11. Hamburger Comedy Pokal Sieben Männer blödeln und spotten um Frottee-Trophäen

Stefan Reckziegel

Foto: Hamburger Comedy Pokal

Die Stand-up-Komiker Maxi Gstettenbauer und Masud qualifizierten sich als Lucky Loser fürs Finale beim größten deutschen Kleinkunstcontest.

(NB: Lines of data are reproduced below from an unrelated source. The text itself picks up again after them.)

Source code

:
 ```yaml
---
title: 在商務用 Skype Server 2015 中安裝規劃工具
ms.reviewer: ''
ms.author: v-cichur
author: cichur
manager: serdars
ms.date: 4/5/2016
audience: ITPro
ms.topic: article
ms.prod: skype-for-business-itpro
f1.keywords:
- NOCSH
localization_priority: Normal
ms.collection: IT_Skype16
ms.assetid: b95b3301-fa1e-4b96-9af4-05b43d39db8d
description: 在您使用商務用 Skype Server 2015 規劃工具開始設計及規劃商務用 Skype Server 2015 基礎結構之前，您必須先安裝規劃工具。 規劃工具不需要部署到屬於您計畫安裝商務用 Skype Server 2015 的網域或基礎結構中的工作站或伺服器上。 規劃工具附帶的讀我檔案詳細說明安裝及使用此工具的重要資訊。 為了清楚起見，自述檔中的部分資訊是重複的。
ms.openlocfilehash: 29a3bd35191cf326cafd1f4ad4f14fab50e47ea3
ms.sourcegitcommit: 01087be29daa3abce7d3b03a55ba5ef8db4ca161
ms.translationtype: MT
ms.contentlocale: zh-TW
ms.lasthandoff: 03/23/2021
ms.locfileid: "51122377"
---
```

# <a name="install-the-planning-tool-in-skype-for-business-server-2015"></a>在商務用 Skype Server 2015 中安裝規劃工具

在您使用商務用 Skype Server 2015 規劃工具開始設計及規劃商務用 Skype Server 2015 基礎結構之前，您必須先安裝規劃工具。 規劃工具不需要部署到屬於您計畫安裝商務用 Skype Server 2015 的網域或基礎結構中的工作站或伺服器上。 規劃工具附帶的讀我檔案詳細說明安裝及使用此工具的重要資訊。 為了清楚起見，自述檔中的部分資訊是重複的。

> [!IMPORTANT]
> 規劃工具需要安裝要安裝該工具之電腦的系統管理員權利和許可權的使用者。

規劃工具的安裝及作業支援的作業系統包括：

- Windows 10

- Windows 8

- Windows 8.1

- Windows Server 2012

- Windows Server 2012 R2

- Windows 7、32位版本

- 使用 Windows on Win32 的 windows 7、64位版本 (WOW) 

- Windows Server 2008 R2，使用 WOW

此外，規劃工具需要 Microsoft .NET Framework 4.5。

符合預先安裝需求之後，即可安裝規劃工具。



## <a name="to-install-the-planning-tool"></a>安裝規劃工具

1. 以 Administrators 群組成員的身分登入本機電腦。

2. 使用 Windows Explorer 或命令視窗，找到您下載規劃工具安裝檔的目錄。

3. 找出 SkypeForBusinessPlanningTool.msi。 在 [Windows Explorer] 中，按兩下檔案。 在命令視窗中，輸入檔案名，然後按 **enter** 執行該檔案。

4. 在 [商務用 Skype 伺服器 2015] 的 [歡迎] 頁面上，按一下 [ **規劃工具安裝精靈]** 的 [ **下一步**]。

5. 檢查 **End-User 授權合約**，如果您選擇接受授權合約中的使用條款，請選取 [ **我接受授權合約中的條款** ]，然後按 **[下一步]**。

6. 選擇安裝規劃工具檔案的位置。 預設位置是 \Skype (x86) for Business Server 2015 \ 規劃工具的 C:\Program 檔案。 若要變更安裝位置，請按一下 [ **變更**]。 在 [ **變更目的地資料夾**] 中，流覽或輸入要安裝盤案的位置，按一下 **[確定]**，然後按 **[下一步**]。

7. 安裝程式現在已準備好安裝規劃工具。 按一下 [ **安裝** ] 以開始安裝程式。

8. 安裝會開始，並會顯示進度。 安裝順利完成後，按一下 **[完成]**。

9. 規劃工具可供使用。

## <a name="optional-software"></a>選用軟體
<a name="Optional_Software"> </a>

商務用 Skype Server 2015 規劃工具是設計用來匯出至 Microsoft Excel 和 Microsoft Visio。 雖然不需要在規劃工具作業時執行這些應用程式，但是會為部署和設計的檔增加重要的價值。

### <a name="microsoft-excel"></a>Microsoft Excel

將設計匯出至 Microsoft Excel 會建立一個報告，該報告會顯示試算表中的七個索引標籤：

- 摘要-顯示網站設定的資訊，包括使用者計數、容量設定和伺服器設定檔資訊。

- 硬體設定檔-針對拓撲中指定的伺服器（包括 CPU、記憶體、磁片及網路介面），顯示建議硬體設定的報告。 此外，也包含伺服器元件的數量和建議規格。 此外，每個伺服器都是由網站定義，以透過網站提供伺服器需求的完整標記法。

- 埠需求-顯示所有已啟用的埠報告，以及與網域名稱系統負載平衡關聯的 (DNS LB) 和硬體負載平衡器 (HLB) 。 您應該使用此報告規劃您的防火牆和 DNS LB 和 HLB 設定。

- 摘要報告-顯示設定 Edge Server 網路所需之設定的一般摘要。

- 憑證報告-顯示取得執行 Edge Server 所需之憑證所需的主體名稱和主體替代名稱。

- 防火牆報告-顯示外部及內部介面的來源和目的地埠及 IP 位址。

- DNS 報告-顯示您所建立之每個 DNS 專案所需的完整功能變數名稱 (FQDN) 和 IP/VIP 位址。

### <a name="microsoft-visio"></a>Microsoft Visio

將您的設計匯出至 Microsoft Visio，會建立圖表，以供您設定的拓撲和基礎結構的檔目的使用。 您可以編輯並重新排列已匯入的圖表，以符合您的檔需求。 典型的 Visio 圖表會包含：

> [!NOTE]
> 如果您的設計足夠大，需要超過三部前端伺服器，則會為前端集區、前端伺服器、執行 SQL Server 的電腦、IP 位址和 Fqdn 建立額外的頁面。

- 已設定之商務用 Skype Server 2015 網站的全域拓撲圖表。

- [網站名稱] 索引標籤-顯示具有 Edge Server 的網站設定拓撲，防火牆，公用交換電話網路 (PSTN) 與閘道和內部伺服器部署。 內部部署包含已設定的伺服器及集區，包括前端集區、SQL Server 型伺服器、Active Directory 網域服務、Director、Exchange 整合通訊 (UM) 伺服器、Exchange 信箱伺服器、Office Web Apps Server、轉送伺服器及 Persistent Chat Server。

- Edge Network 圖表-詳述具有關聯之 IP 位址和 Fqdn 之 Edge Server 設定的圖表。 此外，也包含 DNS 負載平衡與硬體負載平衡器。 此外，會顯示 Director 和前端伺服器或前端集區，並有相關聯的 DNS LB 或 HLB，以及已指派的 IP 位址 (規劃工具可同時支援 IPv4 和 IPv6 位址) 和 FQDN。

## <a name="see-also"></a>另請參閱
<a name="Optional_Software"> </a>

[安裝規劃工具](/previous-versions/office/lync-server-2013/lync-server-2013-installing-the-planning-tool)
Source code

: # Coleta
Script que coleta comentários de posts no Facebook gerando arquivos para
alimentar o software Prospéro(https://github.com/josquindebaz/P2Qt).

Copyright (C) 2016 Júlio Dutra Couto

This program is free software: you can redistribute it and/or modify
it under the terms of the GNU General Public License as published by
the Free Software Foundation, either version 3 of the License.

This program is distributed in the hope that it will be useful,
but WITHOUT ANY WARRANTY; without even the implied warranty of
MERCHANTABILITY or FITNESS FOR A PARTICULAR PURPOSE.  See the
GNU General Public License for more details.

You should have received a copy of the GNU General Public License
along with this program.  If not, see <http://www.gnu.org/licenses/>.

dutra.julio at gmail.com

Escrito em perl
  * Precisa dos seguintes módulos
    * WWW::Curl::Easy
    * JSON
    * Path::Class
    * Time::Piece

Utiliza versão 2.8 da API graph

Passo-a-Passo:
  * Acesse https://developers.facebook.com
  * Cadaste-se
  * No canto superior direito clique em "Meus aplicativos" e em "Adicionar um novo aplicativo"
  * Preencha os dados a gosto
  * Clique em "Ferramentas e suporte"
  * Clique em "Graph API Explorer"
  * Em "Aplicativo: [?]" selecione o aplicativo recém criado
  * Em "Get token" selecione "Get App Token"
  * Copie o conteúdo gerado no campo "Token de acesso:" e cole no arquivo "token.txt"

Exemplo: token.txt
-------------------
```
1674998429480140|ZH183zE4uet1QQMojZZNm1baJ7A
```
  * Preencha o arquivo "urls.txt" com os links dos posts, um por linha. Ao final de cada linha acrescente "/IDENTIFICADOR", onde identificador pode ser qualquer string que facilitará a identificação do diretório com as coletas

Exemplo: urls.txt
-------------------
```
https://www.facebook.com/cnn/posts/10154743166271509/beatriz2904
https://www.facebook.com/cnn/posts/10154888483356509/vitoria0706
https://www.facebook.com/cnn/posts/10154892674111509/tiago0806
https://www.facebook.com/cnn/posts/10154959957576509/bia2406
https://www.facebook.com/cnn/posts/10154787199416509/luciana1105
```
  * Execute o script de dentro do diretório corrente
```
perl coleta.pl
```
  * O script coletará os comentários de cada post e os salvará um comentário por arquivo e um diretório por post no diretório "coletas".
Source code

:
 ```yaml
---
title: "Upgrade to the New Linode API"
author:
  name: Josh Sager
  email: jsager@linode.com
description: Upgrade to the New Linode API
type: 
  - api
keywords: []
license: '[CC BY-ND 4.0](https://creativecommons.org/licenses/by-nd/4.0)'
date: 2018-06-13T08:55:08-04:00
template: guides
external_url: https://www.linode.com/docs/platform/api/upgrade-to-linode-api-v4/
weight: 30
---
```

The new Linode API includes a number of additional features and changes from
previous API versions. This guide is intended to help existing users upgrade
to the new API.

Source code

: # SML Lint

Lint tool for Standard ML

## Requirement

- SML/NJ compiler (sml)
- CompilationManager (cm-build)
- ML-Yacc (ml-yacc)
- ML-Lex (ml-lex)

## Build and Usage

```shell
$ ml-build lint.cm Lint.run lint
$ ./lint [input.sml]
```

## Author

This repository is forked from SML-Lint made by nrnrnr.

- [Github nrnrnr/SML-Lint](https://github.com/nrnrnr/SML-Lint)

Hamburg. Mit jeweils 45 Minuten Programm hatten sie sich in der Hauptrunde respektive im Halbfinale beim Hamburger Comedy Pokal nicht durchsetzen können, "Die zweite Chance" indes nutzten die Stand-up-Komiker Maxi Gstettenbauer und Masud. Bei der Show der eigentlich schon Ausgeschiedenen beim größten deutschen Kleinkunstwettbewerb (20 Teilnehmer) überzeugten am späten Sonntagabend im Schmidt-Theater der aus Bayern stammende Kölner Gstettenbauer und der in Berlin lebende Iraner Masud mit ihren kompakten achtminütigen Programmauszügen die Jury. Erstmals kam in der Hoffungsrunde unter diesmal elf Startern nicht nur der Lucky Loser, sondern auch der zweitlustigste Verlerer ins Finale im seit Wochen ausverkauften Schmidts Tivoli. Ironie des Wettbewerbs: Der Kölner Comedian Kristian Kokol, in der Hauptrunde am Freitag noch Sieger gegen Masud und 2011 bereits Gewinner des Prix Pantheon, verpasste als Dritter knapp das Finale.

Zu den glorreichen sieben, die am Montagabend am Spielbudenplatz um 6500 Euro Preisgeld und drei Frottee-Pokale blödeln und spotten, gehören aber die zuvor in zehn Stadtteilkulturzentren von Brakula bis Zinnschmelze in Barmbek qualifizierten zweimaligen K.-o.-Sieger. Das sind Kabarett-Zauberer Marcel Kösling aus Itzstedt im Kreis Segeberg, aus Berlin der Puppenflüsterer alias Benjamin Tomkins, Comedian Ingmar Stadelmann und der übellaunige Comedy-Zauberer Andre Hieronymus sowie der Kölner Musikkabarettist Martin Zingsheim. Der viertägige Wettstreit mit insgesamt 17 Shows, darunter erstmals eine im Kulturhaus III & 70, lockte erneut mehr als 3000 Besucher an.